## Stored data entries
· · · · · · ·
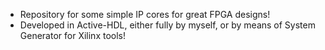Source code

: - Repository for some simple IP cores for great FPGA designs!
- Developed in Active-HDL, either fully by myself, or by means of System Generator for Xilinx tools!
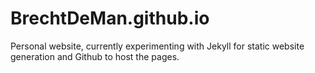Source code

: # BrechtDeMan.github.io

Personal website, currently experimenting with Jekyll for static website generation and Github to host the pages. 
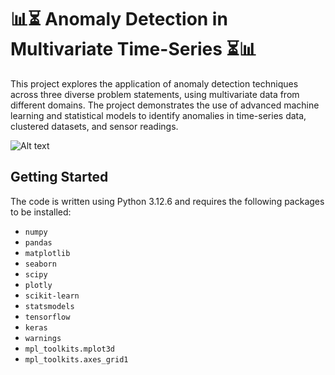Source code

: # 📊⏳ Anomaly Detection in Multivariate Time-Series ⏳📊
This project explores the application of anomaly detection techniques across three diverse problem statements, using multivariate data from different domains. The project demonstrates the use of advanced machine learning and statistical models to identify anomalies in time-series data, clustered datasets, and sensor readings.

![Alt text](https://miro.medium.com/v2/resize:fit:4800/format:webp/1*CCLlnUVtuNBo7idKtODghQ)


## Getting Started

The code is written using Python 3.12.6 and requires the following packages to be installed:

- `numpy`
- `pandas`
- `matplotlib`
- `seaborn`
- `scipy`
- `plotly`
- `scikit-learn`
- `statsmodels`
- `tensorflow`
- `keras`
- `warnings`
- `mpl_toolkits.mplot3d`
- `mpl_toolkits.axes_grid1`
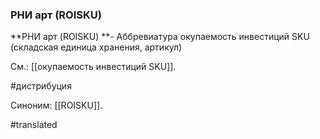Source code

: ### РНИ арт (ROISKU)

**РНИ арт (ROISKU) **- Аббревиатура окупаемость инвестиций SKU (складская единица хранения, артикул)

См.: [[окупаемость инвестиций SKU]].

#дистрибуция

Синоним: [[ROISKU]].

#translated
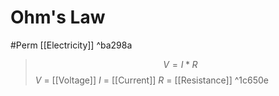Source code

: # Ohm's Law
#Perm [[Electricity]] ^ba298a

>$$V=I*R$$
>$V$ = [[Voltage]]
>$I$ = [[Current]]
>$R$ = [[Resistance]]
^1c650e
· · · · · · ·
## EXERCISE
Could you repeat exactly the lines from the first one of the records above through the line containing "The code is", leaving out any pictures?

## WRITTEN REPLY
Source code

: - Repository for some simple IP cores for great FPGA designs!
- Developed in Active-HDL, either fully by myself, or by means of System Generator for Xilinx tools!
Source code

: # BrechtDeMan.github.io

Personal website, currently experimenting with Jekyll for static website generation and Github to host the pages. 
Source code

: # 📊⏳ Anomaly Detection in Multivariate Time-Series ⏳📊
This project explores the application of anomaly detection techniques across three diverse problem statements, using multivariate data from different domains. The project demonstrates the use of advanced machine learning and statistical models to identify anomalies in time-series data, clustered datasets, and sensor readings.

![Alt text](https://miro.medium.com/v2/resize:fit:4800/format:webp/1*CCLlnUVtuNBo7idKtODghQ)


## Getting Started

The code is written using Python 3.12.6 and requires the following packages to be installed:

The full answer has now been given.